[Available records Boundary: Start]

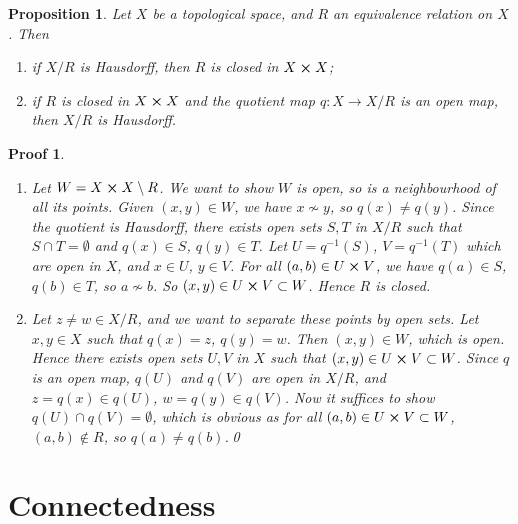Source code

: \documentclass{article}
\theoremstyle{plain}\theoremheaderfont{\normalfont\itshape}\theorembodyfont{\rmfamily}\theoremseparator{.}\newtheorem*{rem}{Remark}\newtheorem*{ex}{Example}\newtheorem*{proof}{Proof}\newtheorem*{altp}{Alternative proof}
\theoremstyle{plain}\theoremheaderfont{\normalfont\bfseries}\theorembodyfont{\rmfamily}\theoremseparator{.}\newtheorem{thm}{Theorem}[section]\newtheorem{lem}[thm]{Lemma}\newtheorem{prop}[thm]{Proposition}\newtheorem*{cor}{Corollary}\newtheorem{defn}[thm]{Definition}\newtheorem{clm}[thm]{Claim}\newtheorem{clminproof}{Claim}
\theoremstyle{break}\theoremheaderfont{\normalfont\itshape}\theorembodyfont{\rmfamily}\theoremseparator{.\medskip}\newtheorem*{proofskip}{Proof}\newtheorem*{exs}{Examples}\newtheorem*{rems}{Remarks}
\theoremstyle{break}\theoremheaderfont{\normalfont\bfseries}\theorembodyfont{\rmfamily}\theoremseparator{.\medskip}\newtheorem{lemskip}[thm]{Lemma}\newtheorem{defnskip}[thm]{Definition}\newtheorem{propskip}[thm]{Proposition}\newtheorem{thmskip}[thm]{Theorem}
\newcommand{\qed}{\hfill\ensuremath{\Box}}
\begin{document}
    \begin{prop}
        Let \(X\) be a topological space, and \(R\) an equivalence relation on \(X\). Then
        \begin{enumerate}[label=(\roman*),topsep=0pt]
            \item if \(X/R\) is Hausdorff, then \(R\) is closed in \(X\cross X\);
            \item if \(R\) is closed in \(X\cross X\) and the quotient map \(q:X\to X/R\) is an open map, then \(X/R\) is Hausdorff.
        \end{enumerate}
    \end{prop}
    \begin{proofskip}
        \begin{enumerate}[label=(\roman*),topsep=0pt]
            \item Let \(W=X\cross X\setminus R\). We want to show \(W\) is open, so is a neighbourhood of all its points. Given \((x,y)\in W\), we have \(x\not\sim y\), so \(q(x)\ne q(y)\). Since the quotient is Hausdorff, there exists open sets \(S,T\) in \(X/R\) such that \(S\cap T=\emptyset\) and \(q(x)\in S\), \(q(y)\in T\). Let \(U=q^{-1}(S)\), \(V=q^{-1}(T)\) which are open in \(X\), and \(x\in U\), \(y\in V\). For all \((a,b)\in U\cross V\), we have \(q(a)\in S\), \(q(b)\in T\), so \(a\not\sim b\). So \((x,y)\in U\cross V\subset W\). Hence \(R\) is closed.
            \item Let \(z\ne w\in X/R\), and we want to separate these points by open sets. Let \(x,y\in X\) such that \(q(x)=z\), \(q(y)=w\). Then \((x,y)\in W\), which is open. Hence there exists open sets \(U,V\) in \(X\) such that \((x,y)\in U\cross V\subset W\). Since \(q\) is an open map, \(q(U)\) and \(q(V)\) are open in \(X/R\), and \(z=q(x)\in q(U)\), \(w=q(y)\in q(V)\). Now it suffices to show \(q(U)\cap q(V)=\emptyset\), which is obvious as for all \((a,b)\in U\cross V\subset W\), \((a,b)\not\in R\), so \(q(a)\ne q(b)\).\qed
        \end{enumerate}
    \end{proofskip}
    \newpage
    \section{Connectedness}
\end{document}
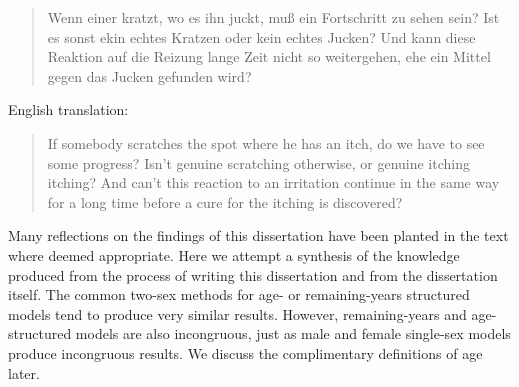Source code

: \FloatBarrier
\label{sec:reflections}

\begin{singlespace}
\begin{quote}
Wenn einer kratzt, wo es ihn juckt, mu{\ss} ein Fortschritt zu sehen sein? Ist
es sonst ekin echtes Kratzen oder kein echtes Jucken? Und kann diese Reaktion
auf die Reizung lange Zeit nicht so weitergehen, ehe ein Mittel gegen das Jucken
gefunden wird?
\citep{wittgenstein1984culture}
\end{quote}

English translation:
\begin{quote}
 If somebody scratches the spot where he has an itch, do we have to see 
 some progress? Isn't genuine scratching otherwise, or genuine itching 
itching? And can't this reaction to an irritation continue in the 
same way for a long time before a cure for the itching is discovered?
\citep{wittgenstein1984culture}
\end{quote}
\end{singlespace}

Many reflections on the findings of this dissertation have been planted in the
text where deemed appropriate. Here we attempt a synthesis of the
knowledge produced from the process of writing this dissertation and from the
dissertation itself. The common two-sex methods for age- or remaining-years
structured models tend to produce very similar results. However, remaining-years
and age-structured models are also incongruous, just as male and female
single-sex models produce incongruous results. We discuss the complimentary definitions 
of age later. 



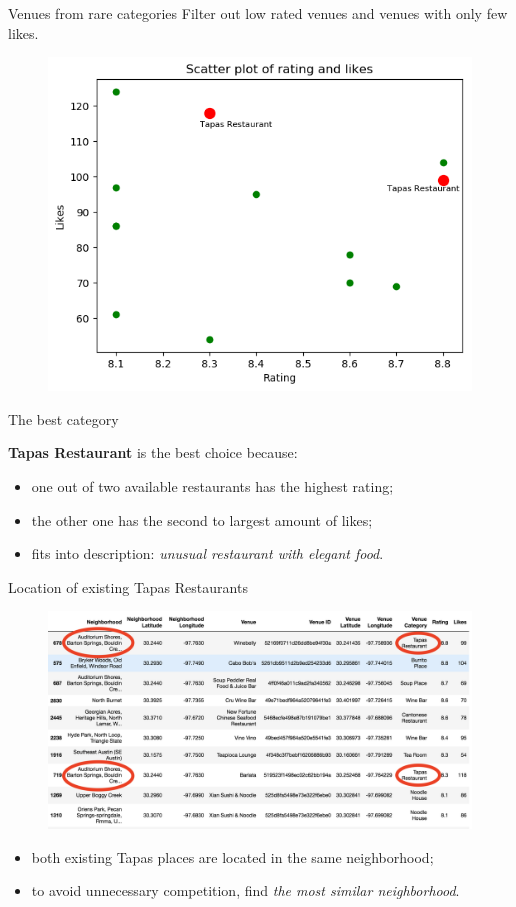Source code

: \documentclass{beamer}
\begin{document}
    \begin{frame}{Venues from rare categories}
Filter out low rated venues and venues with only few likes.
     \begin{figure}[H]
	\centering
	\includegraphics[width=.8\textwidth]{pics/ratings_and_likes}
\end{figure}
  \end{frame}
    \begin{frame}{The best category}
    \begin{center}
{\bf Tapas Restaurant} is the best choice because:
 \end{center}
\begin{itemize}
\item[\EightStarTaper] one out of two available restaurants has the highest rating;
\item[\EightStarTaper] the other one has the second to largest amount of likes;
\item[\EightStarTaper] fits into description: {\it unusual restaurant with elegant food}.
\end{itemize}
  \end{frame}
    \begin{frame}{Location of existing Tapas Restaurants}
\begin{figure}[H]
	\centering
	\includegraphics[width=.9\textwidth]{pics/top_10_rare}
\end{figure}
    \begin{itemize}
    \item[\EightStarTaper] both existing Tapas places are located in the same neighborhood;
    \item[\EightStarTaper] to avoid unnecessary competition, find {\it the most similar neighborhood}.
      \end{itemize}
  \end{frame}
\end{document}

[Available records Boundary: End]

* [Brief]: Please output the records exactly, leaving the pictures out.

* [Result for this task]:
Source code

: \documentclass{article}
\theoremstyle{plain}\theoremheaderfont{\normalfont\itshape}\theorembodyfont{\rmfamily}\theoremseparator{.}\newtheorem*{rem}{Remark}\newtheorem*{ex}{Example}\newtheorem*{proof}{Proof}\newtheorem*{altp}{Alternative proof}
\theoremstyle{plain}\theoremheaderfont{\normalfont\bfseries}\theorembodyfont{\rmfamily}\theoremseparator{.}\newtheorem{thm}{Theorem}[section]\newtheorem{lem}[thm]{Lemma}\newtheorem{prop}[thm]{Proposition}\newtheorem*{cor}{Corollary}\newtheorem{defn}[thm]{Definition}\newtheorem{clm}[thm]{Claim}\newtheorem{clminproof}{Claim}
\theoremstyle{break}\theoremheaderfont{\normalfont\itshape}\theorembodyfont{\rmfamily}\theoremseparator{.\medskip}\newtheorem*{proofskip}{Proof}\newtheorem*{exs}{Examples}\newtheorem*{rems}{Remarks}
\theoremstyle{break}\theoremheaderfont{\normalfont\bfseries}\theorembodyfont{\rmfamily}\theoremseparator{.\medskip}\newtheorem{lemskip}[thm]{Lemma}\newtheorem{defnskip}[thm]{Definition}\newtheorem{propskip}[thm]{Proposition}\newtheorem{thmskip}[thm]{Theorem}
\newcommand{\qed}{\hfill\ensuremath{\Box}}
\begin{document}
    \begin{prop}
        Let \(X\) be a topological space, and \(R\) an equivalence relation on \(X\). Then
        \begin{enumerate}[label=(\roman*),topsep=0pt]
            \item if \(X/R\) is Hausdorff, then \(R\) is closed in \(X\cross X\);
            \item if \(R\) is closed in \(X\cross X\) and the quotient map \(q:X\to X/R\) is an open map, then \(X/R\) is Hausdorff.
        \end{enumerate}
    \end{prop}
    \begin{proofskip}
        \begin{enumerate}[label=(\roman*),topsep=0pt]
            \item Let \(W=X\cross X\setminus R\). We want to show \(W\) is open, so is a neighbourhood of all its points. Given \((x,y)\in W\), we have \(x\not\sim y\), so \(q(x)\ne q(y)\). Since the quotient is Hausdorff, there exists open sets \(S,T\) in \(X/R\) such that \(S\cap T=\emptyset\) and \(q(x)\in S\), \(q(y)\in T\). Let \(U=q^{-1}(S)\), \(V=q^{-1}(T)\) which are open in \(X\), and \(x\in U\), \(y\in V\). For all \((a,b)\in U\cross V\), we have \(q(a)\in S\), \(q(b)\in T\), so \(a\not\sim b\). So \((x,y)\in U\cross V\subset W\). Hence \(R\) is closed.
            \item Let \(z\ne w\in X/R\), and we want to separate these points by open sets. Let \(x,y\in X\) such that \(q(x)=z\), \(q(y)=w\). Then \((x,y)\in W\), which is open. Hence there exists open sets \(U,V\) in \(X\) such that \((x,y)\in U\cross V\subset W\). Since \(q\) is an open map, \(q(U)\) and \(q(V)\) are open in \(X/R\), and \(z=q(x)\in q(U)\), \(w=q(y)\in q(V)\). Now it suffices to show \(q(U)\cap q(V)=\emptyset\), which is obvious as for all \((a,b)\in U\cross V\subset W\), \((a,b)\not\in R\), so \(q(a)\ne q(b)\).\qed
        \end{enumerate}
    \end{proofskip}
    \newpage
    \section{Connectedness}
\end{document}
Source code

: \FloatBarrier
\label{sec:reflections}

\begin{singlespace}
\begin{quote}
Wenn einer kratzt, wo es ihn juckt, mu{\ss} ein Fortschritt zu sehen sein? Ist
es sonst ekin echtes Kratzen oder kein echtes Jucken? Und kann diese Reaktion
auf die Reizung lange Zeit nicht so weitergehen, ehe ein Mittel gegen das Jucken
gefunden wird?
\citep{wittgenstein1984culture}
\end{quote}

English translation:
\begin{quote}
 If somebody scratches the spot where he has an itch, do we have to see 
 some progress? Isn't genuine scratching otherwise, or genuine itching 
itching? And can't this reaction to an irritation continue in the 
same way for a long time before a cure for the itching is discovered?
\citep{wittgenstein1984culture}
\end{quote}
\end{singlespace}

Many reflections on the findings of this dissertation have been planted in the
text where deemed appropriate. Here we attempt a synthesis of the
knowledge produced from the process of writing this dissertation and from the
dissertation itself. The common two-sex methods for age- or remaining-years
structured models tend to produce very similar results. However, remaining-years
and age-structured models are also incongruous, just as male and female
single-sex models produce incongruous results. We discuss the complimentary definitions 
of age later. 



Source code

: \documentclass{beamer}
\begin{document}
    \begin{frame}{Venues from rare categories}
Filter out low rated venues and venues with only few likes.
     \begin{figure}[H]
	\centering
	\includegraphics[width=.8\textwidth]{pics/ratings_and_likes}
\end{figure}
  \end{frame}
    \begin{frame}{The best category}
    \begin{center}
{\bf Tapas Restaurant} is the best choice because:
 \end{center}
\begin{itemize}
\item[\EightStarTaper] one out of two available restaurants has the highest rating;
\item[\EightStarTaper] the other one has the second to largest amount of likes;
\item[\EightStarTaper] fits into description: {\it unusual restaurant with elegant food}.
\end{itemize}
  \end{frame}
    \begin{frame}{Location of existing Tapas Restaurants}
\begin{figure}[H]
	\centering
	\includegraphics[width=.9\textwidth]{pics/top_10_rare}
\end{figure}
    \begin{itemize}
    \item[\EightStarTaper] both existing Tapas places are located in the same neighborhood;
    \item[\EightStarTaper] to avoid unnecessary competition, find {\it the most similar neighborhood}.
      \end{itemize}
  \end{frame}
\end{document}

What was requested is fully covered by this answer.